On Friday, October 27, Israel severed Gaza’s phone and internet services, “destroy[ing] all remaining international routes connecting Gaza to the outside world.” Simultaneously, Israel expanded its ground operations and airstrikes against Gaza in what the country’s defense minister described as a "new phase" of the war.
Daily Sabah described the blackout, which coincided with intensified Israeli operations, writing that “Gaza had been under a near-total communications blackout… following intensified Israeli air attacks on Friday that Palestinian telecoms providers said knocked out communications lines and towers.”
The communications blackout made “calls to loved ones, ambulances, or colleagues elsewhere all but impossible,” according to Al-Arabiya. Beyond inhibiting this personal correspondence, the communications blackout “meant a previously constant flow of information, images, and videos from inside the strip had reduced to a trickle, making it difficult to understand the extent and impact of the latest strikes.”
Human rights groups raised concerns over the severing of phone and internet services. Al-Ahram explained: “A number of international agencies and NGOs said they had lost touch with their staff in Gaza on Friday, including the UN's humanitarian agency OCHA” and NGO Amnesty International. The Committee to Protect Journalists (CPJ) warned that “the lack of information coming out of the Strip ‘can be filled with deadly propaganda, dis- and misinformation.’"
Israeli Defense Minister Yoav Gallant released a statement describing Israeli operations in Gaza during the communications blackout. Haaretz quoted Gallant: "We attacked above the ground and underground, we attacked terror operatives of all ranks, everywhere… The operation will continue until a new order.”
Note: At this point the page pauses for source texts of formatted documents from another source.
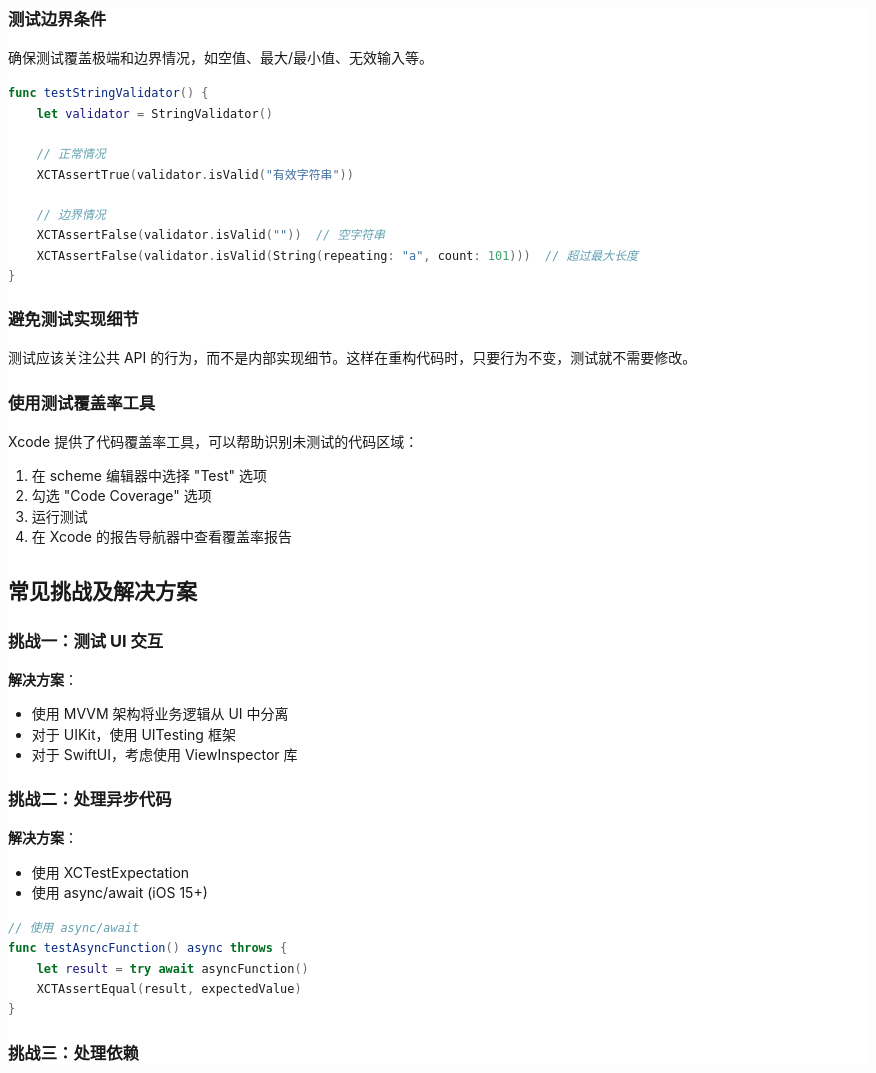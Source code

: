 ### 测试边界条件

确保测试覆盖极端和边界情况，如空值、最大/最小值、无效输入等。

```swift
func testStringValidator() {
    let validator = StringValidator()
    
    // 正常情况
    XCTAssertTrue(validator.isValid("有效字符串"))
    
    // 边界情况
    XCTAssertFalse(validator.isValid(""))  // 空字符串
    XCTAssertFalse(validator.isValid(String(repeating: "a", count: 101)))  // 超过最大长度
}
```

### 避免测试实现细节

测试应该关注公共 API 的行为，而不是内部实现细节。这样在重构代码时，只要行为不变，测试就不需要修改。

### 使用测试覆盖率工具

Xcode 提供了代码覆盖率工具，可以帮助识别未测试的代码区域：

1. 在 scheme 编辑器中选择 "Test" 选项
2. 勾选 "Code Coverage" 选项
3. 运行测试
4. 在 Xcode 的报告导航器中查看覆盖率报告

## 常见挑战及解决方案

### 挑战一：测试 UI 交互

**解决方案**：
- 使用 MVVM 架构将业务逻辑从 UI 中分离
- 对于 UIKit，使用 UITesting 框架
- 对于 SwiftUI，考虑使用 ViewInspector 库

### 挑战二：处理异步代码

**解决方案**：
- 使用 XCTestExpectation
- 使用 async/await (iOS 15+)

```swift
// 使用 async/await
func testAsyncFunction() async throws {
    let result = try await asyncFunction()
    XCTAssertEqual(result, expectedValue)
}
```

### 挑战三：处理依赖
Israeli Prime Minister Benjamin Netanyahu discussed the weekend’s ground operations specifically. Netanyahu “said ground forces entered the ‘gates of Gaza,’ in the ‘second stage of the war’ to destroy Hamas's military and governing capabilities, and bring the captives back home,” per Anadolu Agency.
On Saturday, Elon Musk proposed that internationally recognized aid organizations could utilize his Starlink Satellite internet service. Al Jazeera shared the response of Israel’s communication minister Shlomo Karhi: “HAMAS will use it for terrorist activities… Perhaps Musk would be willing to condition it with the release of our abducted babies, sons, daughters, elderly people. All of them! By then, my office will cut any ties with starlink.”
The Palestinian telecommunications company, Jawwal, reported “the gradual return of fixed, mobile, and internet services in Gaza” on Sunday. Egypt Independent covered: “The company explained that despite the severity of the situation, its technical teams are continuously working to repair as much of the damage to the network as possible within the available resources.”
The Times of Israel highlighted the United States role in the return of communications to Gaza. Noting that Israel “did not give a reason for shutting off communications,” a U.S. official shared: “We made it clear that it had to be turned back on… They need to stay back on.”